Instructions for the task: If a line in the records below contains "spifmc", copy that line.

Start of Information provided

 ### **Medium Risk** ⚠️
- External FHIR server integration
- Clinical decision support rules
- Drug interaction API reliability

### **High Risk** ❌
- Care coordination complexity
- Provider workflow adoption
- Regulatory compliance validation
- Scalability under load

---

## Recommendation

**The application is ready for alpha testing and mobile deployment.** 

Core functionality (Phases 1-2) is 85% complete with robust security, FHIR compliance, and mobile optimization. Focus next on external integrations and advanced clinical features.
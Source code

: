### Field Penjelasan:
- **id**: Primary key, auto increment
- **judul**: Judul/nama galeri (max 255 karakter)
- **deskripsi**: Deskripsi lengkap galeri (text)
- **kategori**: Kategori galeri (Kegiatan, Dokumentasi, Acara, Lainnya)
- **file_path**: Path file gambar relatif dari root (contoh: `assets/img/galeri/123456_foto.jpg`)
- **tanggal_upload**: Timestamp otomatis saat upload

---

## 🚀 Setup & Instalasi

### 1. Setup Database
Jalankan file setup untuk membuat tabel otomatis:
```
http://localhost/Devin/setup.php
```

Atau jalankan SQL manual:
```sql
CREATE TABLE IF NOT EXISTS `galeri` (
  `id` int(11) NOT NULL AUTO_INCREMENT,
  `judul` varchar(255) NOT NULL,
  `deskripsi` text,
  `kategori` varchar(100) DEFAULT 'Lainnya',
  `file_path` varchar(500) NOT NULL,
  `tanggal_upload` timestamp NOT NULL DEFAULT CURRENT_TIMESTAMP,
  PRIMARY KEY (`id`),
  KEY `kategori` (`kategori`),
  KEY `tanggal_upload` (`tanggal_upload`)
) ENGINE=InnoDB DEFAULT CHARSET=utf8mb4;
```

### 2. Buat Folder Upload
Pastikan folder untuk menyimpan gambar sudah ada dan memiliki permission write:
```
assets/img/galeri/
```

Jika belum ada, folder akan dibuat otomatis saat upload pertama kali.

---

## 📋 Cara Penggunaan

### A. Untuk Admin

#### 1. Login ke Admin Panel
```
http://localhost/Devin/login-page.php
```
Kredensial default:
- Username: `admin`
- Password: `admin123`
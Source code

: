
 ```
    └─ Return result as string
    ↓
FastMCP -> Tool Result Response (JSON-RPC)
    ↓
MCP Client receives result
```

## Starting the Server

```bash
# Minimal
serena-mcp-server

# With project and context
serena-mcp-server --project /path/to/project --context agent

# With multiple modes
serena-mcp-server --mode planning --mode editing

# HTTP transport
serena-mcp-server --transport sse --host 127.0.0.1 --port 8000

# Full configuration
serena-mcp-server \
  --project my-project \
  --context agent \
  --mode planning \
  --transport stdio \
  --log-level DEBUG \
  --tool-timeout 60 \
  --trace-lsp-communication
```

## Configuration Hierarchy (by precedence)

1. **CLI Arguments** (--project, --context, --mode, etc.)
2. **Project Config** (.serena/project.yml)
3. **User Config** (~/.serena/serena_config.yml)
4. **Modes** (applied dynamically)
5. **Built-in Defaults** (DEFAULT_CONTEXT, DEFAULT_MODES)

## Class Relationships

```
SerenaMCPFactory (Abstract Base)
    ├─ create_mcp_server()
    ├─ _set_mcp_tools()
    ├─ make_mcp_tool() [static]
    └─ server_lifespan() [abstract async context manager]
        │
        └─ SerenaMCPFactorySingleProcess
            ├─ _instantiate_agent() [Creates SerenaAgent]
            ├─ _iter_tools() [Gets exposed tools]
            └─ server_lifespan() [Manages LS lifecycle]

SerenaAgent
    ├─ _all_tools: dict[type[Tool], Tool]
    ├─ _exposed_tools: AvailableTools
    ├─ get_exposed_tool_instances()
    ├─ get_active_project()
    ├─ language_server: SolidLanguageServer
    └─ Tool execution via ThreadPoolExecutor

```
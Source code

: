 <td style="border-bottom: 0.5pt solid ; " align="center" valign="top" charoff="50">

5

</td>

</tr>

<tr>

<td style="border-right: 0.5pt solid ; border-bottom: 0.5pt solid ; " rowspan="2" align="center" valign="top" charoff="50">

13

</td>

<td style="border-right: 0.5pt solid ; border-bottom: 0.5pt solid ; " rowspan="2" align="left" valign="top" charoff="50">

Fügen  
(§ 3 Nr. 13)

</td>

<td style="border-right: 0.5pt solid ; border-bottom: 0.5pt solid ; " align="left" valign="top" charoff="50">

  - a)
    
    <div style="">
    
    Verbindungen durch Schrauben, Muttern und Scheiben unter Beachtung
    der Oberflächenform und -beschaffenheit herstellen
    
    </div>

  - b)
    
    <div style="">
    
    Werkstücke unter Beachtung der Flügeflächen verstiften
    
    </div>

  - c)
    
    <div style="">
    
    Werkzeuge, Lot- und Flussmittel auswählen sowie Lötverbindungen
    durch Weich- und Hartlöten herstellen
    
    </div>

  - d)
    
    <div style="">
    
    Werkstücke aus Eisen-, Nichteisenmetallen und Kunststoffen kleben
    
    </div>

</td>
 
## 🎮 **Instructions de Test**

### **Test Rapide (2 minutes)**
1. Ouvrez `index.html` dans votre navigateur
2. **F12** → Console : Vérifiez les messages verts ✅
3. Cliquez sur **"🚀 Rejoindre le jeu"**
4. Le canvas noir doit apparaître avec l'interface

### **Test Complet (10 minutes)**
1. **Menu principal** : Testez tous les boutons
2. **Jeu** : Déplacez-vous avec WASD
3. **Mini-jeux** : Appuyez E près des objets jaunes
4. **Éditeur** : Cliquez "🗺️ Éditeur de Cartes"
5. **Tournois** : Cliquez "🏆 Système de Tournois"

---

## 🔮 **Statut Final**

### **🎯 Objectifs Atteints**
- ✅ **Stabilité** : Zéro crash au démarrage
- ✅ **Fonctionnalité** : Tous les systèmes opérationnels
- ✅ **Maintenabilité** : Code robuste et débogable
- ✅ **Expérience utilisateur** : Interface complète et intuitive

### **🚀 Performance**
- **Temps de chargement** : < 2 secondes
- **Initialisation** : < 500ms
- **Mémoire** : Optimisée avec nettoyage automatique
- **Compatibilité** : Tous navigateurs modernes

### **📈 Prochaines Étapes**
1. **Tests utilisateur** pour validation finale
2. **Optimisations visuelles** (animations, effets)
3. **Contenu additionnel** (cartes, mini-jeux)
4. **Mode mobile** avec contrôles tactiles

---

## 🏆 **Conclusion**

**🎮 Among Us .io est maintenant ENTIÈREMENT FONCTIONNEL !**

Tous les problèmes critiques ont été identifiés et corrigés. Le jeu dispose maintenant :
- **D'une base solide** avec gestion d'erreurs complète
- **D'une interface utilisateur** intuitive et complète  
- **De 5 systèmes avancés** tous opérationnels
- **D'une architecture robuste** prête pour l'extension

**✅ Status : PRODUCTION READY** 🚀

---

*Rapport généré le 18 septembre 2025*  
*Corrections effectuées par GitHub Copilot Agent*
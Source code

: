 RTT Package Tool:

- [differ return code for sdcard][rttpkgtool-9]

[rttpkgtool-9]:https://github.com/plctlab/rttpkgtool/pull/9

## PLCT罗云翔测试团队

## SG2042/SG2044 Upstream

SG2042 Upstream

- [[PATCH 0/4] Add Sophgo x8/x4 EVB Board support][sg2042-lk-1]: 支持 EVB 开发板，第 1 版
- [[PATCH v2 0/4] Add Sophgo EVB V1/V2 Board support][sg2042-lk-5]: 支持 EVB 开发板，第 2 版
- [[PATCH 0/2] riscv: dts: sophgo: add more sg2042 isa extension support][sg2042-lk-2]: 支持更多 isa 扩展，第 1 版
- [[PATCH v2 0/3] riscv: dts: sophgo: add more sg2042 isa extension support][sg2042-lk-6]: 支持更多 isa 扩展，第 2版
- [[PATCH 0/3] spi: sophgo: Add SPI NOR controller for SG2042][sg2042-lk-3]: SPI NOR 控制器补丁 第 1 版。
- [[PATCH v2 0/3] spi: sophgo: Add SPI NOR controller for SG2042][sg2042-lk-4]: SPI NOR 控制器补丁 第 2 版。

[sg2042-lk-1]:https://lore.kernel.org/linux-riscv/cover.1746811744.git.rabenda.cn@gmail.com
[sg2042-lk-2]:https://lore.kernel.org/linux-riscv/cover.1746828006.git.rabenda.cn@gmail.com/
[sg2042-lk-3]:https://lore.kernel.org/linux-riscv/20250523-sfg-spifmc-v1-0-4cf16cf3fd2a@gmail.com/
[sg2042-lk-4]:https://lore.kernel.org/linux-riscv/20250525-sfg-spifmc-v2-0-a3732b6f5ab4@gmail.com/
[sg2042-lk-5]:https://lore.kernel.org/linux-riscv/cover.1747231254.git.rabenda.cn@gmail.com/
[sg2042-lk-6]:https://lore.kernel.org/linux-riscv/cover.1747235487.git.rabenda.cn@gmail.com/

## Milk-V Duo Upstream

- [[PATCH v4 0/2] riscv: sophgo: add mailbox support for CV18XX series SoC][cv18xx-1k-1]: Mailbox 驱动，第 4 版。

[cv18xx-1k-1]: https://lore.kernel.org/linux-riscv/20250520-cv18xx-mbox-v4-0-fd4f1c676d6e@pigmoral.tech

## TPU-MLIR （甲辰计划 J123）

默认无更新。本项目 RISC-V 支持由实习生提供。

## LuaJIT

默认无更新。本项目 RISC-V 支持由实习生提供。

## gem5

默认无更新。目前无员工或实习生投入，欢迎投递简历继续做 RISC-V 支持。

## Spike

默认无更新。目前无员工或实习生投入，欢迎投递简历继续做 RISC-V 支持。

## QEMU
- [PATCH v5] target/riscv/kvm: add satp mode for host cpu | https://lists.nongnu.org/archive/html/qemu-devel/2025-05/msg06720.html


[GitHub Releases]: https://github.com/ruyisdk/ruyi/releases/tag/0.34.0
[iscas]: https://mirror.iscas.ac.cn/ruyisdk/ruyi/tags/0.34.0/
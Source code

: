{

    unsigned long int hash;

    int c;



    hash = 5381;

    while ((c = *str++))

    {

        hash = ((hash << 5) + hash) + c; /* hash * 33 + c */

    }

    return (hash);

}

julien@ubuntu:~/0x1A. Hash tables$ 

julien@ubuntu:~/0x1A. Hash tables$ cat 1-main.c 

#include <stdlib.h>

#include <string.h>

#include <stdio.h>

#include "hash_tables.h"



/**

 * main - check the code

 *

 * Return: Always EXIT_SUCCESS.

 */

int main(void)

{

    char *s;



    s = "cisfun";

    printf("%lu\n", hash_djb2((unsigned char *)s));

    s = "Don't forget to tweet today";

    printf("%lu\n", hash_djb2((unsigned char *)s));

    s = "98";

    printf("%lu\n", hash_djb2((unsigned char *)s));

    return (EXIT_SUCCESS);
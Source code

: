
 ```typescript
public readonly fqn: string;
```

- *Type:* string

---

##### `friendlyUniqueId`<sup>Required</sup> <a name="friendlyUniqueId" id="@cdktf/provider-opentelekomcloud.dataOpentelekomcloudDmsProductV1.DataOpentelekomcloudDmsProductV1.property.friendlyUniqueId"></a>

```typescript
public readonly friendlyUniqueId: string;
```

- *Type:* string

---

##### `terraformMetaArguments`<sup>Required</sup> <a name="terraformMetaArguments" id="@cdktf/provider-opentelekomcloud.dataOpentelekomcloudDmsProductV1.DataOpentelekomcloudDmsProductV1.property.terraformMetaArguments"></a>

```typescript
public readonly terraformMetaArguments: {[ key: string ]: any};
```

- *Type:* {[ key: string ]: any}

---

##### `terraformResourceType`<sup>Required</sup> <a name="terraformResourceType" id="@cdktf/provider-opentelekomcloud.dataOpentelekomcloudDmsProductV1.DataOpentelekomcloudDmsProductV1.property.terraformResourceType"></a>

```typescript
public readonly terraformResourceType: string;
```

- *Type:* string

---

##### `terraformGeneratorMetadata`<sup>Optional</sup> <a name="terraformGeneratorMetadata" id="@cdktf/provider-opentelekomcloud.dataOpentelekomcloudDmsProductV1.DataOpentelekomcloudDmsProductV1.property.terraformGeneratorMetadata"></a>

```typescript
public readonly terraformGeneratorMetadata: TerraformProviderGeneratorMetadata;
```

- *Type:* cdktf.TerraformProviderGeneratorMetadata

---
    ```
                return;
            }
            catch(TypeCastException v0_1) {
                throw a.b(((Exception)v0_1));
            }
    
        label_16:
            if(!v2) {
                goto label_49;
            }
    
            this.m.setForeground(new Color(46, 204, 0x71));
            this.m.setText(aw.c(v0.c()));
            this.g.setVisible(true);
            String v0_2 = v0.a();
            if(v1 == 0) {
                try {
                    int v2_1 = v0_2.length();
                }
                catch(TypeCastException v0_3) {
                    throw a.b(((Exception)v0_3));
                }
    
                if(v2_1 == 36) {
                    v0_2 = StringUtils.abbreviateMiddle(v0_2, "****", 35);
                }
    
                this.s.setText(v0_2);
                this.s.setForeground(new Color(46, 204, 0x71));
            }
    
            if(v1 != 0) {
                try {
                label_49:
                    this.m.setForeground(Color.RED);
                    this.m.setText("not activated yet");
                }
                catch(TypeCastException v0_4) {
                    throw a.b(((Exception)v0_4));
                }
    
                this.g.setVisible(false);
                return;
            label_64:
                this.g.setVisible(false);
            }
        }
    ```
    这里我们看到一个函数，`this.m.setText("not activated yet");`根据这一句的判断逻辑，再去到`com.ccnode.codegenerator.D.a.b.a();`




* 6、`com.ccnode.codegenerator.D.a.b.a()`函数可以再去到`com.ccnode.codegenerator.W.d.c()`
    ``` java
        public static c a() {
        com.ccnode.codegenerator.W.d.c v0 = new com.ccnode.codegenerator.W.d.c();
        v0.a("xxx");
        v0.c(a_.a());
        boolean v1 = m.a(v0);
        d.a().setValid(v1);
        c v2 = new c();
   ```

End of Information provided

Answer below:
[sg2042-lk-3]:https://lore.kernel.org/linux-riscv/20250523-sfg-spifmc-v1-0-4cf16cf3fd2a@gmail.com/
[sg2042-lk-4]:https://lore.kernel.org/linux-riscv/20250525-sfg-spifmc-v2-0-a3732b6f5ab4@gmail.com/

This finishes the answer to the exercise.